As I sat on haut, retour au début of the water fall,thinking what Kate a dit to me, I saw her coming in my direction. I didn't want to talk to her because of what she said, and that's when it hit me. I felt a sting in my "posterior" and all of a sudden I was saying these ridiculous things, atleast that's what I remembered before I blacked out,
Nonetheless I just knew it was those hunters again.
(Flash Back 5 minutes ago)
I was there, the moonlight howl, walking beside
Kate, she was gorgeous, now I'm not the the one to complain, but it was pretty awkward, our seconde moonlight howl, I can't believe this, the girl I had a crush since puppyhood howling at the moon together. Until I realised now... she called me a bloody coyote.
Garth and everyone in a mile radius laughed.
Stupid Alphas, how can I be so blind? I mean Kate is strong, responsible and beautiful,
But I didn't care for any of those characteristics after what she told me.
I was hanging on a cliff, and a caribou stampede was happening below us and Kate was there on the edge. " Kate! I need Help!" She slapped me
wich caused me to fall into the stampede.
She Laughed while I was falling, I regret everything I did to even get me into her sight.
I was a fool. Controlled par love. Nothing that relates to Kate ou l’amour is my concern.

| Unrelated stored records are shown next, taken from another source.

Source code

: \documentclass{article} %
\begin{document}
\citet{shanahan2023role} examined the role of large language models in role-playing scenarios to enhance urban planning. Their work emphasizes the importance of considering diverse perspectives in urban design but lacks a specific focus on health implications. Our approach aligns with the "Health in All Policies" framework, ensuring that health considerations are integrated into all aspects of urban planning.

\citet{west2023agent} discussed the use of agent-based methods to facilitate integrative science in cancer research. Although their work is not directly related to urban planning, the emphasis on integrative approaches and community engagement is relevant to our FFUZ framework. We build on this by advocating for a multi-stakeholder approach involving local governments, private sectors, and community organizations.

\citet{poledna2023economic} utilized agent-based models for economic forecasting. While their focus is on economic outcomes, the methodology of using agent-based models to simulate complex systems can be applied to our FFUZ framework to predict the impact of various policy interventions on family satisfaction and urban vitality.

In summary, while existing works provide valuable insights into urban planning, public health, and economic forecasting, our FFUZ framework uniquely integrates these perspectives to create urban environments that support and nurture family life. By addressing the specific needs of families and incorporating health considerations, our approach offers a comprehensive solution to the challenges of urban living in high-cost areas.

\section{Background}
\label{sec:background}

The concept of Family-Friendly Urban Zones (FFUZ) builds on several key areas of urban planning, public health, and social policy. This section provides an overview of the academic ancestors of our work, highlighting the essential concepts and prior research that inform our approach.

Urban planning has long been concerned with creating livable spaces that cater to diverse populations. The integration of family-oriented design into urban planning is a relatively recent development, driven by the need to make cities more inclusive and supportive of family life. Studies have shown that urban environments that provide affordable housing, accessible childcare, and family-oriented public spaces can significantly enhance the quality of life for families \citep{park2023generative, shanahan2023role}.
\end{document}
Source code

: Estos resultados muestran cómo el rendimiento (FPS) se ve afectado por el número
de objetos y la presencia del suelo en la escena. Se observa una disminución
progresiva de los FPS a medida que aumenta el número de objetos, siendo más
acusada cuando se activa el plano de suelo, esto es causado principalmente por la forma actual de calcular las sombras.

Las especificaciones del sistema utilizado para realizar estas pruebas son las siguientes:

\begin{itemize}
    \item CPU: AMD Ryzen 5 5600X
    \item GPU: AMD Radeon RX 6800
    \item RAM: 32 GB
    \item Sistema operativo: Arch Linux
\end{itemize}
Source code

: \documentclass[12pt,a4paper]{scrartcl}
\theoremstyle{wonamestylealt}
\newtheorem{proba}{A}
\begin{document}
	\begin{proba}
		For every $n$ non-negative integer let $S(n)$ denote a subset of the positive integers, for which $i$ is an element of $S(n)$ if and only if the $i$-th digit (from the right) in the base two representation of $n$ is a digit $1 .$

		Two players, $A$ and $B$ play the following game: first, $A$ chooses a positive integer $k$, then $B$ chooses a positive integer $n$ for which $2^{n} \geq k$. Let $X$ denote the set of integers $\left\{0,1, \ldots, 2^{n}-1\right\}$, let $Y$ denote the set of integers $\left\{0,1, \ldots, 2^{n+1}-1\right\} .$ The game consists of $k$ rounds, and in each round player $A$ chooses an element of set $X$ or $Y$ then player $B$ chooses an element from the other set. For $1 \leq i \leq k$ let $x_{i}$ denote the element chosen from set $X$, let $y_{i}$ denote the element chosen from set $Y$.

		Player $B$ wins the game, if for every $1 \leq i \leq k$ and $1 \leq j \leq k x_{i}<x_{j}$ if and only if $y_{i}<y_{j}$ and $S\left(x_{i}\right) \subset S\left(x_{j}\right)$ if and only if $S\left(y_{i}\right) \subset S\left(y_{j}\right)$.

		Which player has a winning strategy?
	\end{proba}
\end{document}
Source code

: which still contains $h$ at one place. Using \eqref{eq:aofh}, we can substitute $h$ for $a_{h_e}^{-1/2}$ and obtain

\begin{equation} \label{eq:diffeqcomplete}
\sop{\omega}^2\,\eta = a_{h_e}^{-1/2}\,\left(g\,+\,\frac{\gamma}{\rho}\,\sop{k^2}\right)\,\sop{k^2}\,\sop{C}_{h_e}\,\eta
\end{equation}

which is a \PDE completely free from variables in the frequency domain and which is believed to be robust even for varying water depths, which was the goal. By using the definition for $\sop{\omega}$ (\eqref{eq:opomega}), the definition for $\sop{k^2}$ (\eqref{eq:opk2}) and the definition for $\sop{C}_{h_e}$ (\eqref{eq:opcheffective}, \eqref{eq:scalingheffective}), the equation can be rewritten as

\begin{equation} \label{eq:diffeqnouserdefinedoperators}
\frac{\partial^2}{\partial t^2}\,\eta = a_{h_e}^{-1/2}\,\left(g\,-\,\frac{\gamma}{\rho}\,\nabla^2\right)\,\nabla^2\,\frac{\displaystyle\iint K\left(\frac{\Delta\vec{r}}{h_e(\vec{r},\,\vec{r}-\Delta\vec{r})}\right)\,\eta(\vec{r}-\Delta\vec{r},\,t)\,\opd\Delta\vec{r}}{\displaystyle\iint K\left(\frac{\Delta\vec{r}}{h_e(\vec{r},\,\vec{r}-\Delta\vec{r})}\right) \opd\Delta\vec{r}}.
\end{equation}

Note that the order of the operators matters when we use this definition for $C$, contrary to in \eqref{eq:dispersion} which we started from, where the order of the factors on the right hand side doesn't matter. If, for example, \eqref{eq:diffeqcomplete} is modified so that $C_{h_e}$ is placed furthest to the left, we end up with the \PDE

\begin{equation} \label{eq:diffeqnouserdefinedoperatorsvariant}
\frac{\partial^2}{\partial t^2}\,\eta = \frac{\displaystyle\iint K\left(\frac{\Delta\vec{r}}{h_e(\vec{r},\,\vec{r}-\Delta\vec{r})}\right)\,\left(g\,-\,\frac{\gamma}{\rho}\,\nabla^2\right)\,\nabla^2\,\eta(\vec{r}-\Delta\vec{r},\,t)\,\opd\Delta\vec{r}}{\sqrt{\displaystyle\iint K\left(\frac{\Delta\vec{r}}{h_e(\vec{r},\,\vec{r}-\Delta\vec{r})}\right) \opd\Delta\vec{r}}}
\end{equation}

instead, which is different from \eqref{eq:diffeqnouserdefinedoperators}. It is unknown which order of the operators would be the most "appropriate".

I then woke up in this metal box,
*Sigh* Not again. I realised I was not on a truck, I was on a plane ou whatever these strange things are reffered to. Atleast they left me some water-
wait, I'm not falling for that again, only this time it was clear and it was in a bowl. Just to make sure I don't miss out on an oppurtunity for Some plus of this stuff, I took a sip. Not bad, It's actually water this time and some food. I ate every gram, and drank every mililitre of the meal. I decided I should sleep until I reached my destination, but seriously who knows where I'm going?
Humphrey a dit he needed a drink after I called him a coyote. I hope he thinks it was a joke, but sadly this was not the case. He ran as fast as the speed of sound itself, I hope I didn't hurt his feelings, I was actually quite parched myself so I went to the nearest water source. As I walked down the path to the lake, I noticed a loup on haut, retour au début of the waterfall. Humphrey? I needed to apologize to him after I called him a coyote. I started walking towards his direction, but he was walking away from me. I realised that I actually did hurt him.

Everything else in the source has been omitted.